Vivir la Eucaristía en una apertura sincera del corazón elevado a Dios, significa vivir una experiencia anticipada del cielo. Esto porque primeramente la Iglesia terrena se une a la Iglesia celestial en un único acto de adoración y alabanza a Dios y segundo, porque en la Eucaristía, Jesús se hace para nosotros alimento que comunica la vida divina e inserta en la vida divina, de modo que la comunión con el Cuerpo y la Sangre de Cristo se manifiesta como semilla de vida eterna y potencia de resurrección: «El que come mi carne y bebe mi sangre tiene vida eterna, y yo lo resucitaré en el último día» (Jn 6, 54).
El don de sí mismo que Jesús hace en el Sacramento memorial de su pasión, nos asegura que el culmen de nuestra vida está en la participación en la vida trinitaria, que en él se nos ofrece de manera definitiva y eficaz (SC, 94).

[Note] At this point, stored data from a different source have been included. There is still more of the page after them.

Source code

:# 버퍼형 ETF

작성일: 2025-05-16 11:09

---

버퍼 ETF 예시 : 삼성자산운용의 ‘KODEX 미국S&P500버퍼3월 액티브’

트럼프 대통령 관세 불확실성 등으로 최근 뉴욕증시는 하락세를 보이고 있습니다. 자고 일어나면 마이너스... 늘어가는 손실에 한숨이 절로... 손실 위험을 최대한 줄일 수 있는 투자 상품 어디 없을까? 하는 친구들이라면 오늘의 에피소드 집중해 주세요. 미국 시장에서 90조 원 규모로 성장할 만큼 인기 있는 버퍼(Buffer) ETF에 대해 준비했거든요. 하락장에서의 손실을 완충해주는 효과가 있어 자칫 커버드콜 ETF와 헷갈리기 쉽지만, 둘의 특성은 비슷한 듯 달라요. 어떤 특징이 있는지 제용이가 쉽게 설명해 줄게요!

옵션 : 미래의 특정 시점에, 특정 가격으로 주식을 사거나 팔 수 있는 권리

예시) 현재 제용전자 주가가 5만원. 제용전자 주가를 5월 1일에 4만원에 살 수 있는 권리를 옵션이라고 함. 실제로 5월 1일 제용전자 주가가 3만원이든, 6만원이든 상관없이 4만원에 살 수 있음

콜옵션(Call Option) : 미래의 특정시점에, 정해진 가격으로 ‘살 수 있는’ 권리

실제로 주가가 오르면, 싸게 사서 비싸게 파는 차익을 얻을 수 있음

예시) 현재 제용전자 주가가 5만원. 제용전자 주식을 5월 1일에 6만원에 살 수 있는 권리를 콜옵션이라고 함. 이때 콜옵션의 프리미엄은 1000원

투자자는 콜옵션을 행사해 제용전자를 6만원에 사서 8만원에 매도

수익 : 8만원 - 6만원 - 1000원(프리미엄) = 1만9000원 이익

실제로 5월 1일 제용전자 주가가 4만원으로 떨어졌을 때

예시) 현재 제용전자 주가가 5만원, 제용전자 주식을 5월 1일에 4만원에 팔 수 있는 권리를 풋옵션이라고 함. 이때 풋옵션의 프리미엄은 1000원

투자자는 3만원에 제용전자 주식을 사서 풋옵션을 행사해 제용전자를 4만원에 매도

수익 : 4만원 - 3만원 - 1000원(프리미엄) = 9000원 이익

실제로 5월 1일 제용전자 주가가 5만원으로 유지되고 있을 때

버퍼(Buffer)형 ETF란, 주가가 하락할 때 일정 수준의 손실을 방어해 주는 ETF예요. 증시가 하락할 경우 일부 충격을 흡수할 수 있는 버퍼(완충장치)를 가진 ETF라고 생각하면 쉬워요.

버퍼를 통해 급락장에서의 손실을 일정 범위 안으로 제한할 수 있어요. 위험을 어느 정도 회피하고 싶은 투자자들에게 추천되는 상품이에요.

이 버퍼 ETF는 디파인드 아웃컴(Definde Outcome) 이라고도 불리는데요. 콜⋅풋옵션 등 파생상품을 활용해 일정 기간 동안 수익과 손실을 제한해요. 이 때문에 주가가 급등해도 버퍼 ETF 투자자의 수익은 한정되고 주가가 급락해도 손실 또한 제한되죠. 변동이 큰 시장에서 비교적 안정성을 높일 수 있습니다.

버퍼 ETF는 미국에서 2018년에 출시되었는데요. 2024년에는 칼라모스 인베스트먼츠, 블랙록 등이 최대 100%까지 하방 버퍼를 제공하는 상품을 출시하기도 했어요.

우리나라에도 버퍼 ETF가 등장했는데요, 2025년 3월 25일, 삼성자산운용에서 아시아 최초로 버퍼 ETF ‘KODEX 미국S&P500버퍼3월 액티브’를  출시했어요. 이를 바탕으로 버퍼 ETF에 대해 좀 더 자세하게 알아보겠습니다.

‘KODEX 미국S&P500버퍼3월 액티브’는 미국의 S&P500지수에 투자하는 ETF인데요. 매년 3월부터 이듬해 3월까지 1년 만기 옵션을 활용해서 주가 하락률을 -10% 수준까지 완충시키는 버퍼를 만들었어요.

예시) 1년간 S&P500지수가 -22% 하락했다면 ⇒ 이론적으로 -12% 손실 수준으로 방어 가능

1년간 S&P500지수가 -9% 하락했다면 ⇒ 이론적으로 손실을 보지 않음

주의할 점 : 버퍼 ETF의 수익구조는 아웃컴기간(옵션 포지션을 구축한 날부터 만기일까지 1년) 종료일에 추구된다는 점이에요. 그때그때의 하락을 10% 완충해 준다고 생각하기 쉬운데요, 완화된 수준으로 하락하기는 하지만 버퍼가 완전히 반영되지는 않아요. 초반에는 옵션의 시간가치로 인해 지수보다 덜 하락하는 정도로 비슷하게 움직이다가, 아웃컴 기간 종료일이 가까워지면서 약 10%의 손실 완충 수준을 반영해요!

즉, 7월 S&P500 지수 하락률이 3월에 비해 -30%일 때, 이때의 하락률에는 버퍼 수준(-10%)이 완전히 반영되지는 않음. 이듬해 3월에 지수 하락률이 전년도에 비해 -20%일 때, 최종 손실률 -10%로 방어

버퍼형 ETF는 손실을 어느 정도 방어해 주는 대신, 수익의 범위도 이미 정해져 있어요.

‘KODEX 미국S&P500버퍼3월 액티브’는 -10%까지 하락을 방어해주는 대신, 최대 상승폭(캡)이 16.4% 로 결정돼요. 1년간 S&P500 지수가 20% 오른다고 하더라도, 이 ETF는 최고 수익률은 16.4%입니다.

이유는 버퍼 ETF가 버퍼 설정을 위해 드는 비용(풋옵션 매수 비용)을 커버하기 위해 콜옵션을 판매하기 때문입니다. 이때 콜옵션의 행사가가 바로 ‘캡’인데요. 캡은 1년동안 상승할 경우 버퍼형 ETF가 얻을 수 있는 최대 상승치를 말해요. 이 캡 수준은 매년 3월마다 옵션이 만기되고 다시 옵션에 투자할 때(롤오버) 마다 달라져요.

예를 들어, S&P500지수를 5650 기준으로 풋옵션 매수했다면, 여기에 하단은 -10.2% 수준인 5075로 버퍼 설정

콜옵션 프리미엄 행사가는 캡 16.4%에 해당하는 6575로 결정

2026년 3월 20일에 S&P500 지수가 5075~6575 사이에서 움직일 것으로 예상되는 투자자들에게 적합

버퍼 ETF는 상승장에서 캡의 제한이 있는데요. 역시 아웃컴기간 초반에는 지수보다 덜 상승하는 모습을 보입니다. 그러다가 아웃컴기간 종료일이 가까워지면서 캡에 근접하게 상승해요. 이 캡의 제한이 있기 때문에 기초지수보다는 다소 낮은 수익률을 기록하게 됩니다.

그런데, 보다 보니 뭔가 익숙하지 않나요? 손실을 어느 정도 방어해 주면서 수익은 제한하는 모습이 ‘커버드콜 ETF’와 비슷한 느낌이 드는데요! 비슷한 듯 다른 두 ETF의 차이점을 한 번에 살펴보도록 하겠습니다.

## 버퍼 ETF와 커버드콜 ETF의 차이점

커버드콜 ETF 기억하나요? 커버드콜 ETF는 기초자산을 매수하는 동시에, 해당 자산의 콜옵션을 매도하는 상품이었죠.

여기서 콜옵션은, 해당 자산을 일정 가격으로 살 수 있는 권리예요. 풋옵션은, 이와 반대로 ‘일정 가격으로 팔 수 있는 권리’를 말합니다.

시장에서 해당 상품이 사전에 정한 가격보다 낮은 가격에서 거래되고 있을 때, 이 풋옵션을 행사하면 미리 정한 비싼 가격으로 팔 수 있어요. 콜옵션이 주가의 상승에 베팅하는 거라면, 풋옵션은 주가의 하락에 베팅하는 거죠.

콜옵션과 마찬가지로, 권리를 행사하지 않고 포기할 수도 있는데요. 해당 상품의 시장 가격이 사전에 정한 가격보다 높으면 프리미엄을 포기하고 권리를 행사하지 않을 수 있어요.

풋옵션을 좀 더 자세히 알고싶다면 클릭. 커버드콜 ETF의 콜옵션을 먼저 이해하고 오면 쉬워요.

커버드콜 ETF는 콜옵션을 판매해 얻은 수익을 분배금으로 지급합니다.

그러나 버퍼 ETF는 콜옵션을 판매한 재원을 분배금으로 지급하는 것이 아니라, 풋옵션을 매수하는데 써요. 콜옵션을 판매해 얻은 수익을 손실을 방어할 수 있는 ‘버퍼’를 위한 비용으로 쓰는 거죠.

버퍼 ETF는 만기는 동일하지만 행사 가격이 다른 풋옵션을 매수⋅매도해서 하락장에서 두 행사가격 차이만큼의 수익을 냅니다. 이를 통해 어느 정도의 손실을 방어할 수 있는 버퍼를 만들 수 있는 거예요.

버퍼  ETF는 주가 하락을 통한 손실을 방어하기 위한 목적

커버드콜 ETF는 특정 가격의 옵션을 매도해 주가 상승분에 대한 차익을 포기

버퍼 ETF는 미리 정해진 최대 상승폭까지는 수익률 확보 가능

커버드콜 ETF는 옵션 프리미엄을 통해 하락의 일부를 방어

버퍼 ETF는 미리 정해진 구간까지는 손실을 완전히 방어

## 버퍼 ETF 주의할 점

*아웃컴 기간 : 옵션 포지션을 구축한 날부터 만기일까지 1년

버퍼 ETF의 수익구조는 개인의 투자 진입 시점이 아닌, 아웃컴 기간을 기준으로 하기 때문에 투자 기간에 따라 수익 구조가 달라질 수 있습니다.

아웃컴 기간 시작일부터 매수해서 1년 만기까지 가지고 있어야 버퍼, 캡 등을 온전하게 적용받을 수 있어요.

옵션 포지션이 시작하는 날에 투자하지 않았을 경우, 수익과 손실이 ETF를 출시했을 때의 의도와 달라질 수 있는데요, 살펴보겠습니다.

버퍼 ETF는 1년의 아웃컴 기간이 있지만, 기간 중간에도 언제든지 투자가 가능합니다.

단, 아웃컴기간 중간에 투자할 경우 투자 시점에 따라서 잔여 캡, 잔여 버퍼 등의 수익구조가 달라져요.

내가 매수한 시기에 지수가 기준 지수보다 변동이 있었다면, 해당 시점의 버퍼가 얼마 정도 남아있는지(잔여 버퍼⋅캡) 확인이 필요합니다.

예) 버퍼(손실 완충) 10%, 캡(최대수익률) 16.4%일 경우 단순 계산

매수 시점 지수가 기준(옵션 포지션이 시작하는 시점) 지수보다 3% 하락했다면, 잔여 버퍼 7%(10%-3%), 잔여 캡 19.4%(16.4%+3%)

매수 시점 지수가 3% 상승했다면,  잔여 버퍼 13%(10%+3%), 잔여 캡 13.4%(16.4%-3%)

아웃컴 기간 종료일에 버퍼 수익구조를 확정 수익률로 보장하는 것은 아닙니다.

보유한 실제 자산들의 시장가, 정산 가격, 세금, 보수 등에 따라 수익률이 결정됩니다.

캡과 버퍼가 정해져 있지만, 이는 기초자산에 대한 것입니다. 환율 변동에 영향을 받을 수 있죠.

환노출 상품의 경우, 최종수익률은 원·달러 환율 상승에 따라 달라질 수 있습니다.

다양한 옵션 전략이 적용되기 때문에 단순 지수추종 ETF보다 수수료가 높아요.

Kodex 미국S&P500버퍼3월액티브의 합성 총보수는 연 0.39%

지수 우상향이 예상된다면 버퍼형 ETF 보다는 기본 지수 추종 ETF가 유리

La Iglesia sabe que, ya ahora, el Señor viene en su Eucaristía y que está ahí en medio de nosotros. Sin embargo, esta presencia está velada. Por eso celebramos la Eucaristía expectantes, mientras esperamos la gloriosa venida de Nuestro Salvador Jesucristo pidiendo entrar “[en tu Reino], donde esperamos gozar todos juntos de la plenitud eterna de tu gloria; allí enjugarás las lágrimas de nuestros ojos, porque, al contemplarte como Tú eres, Dios nuestro, seremos para siempre semejantes a ti y cantaremos eternamente tus alabanzas, por Cristo, Señor Nuestro” (Plegaria Eucarística III).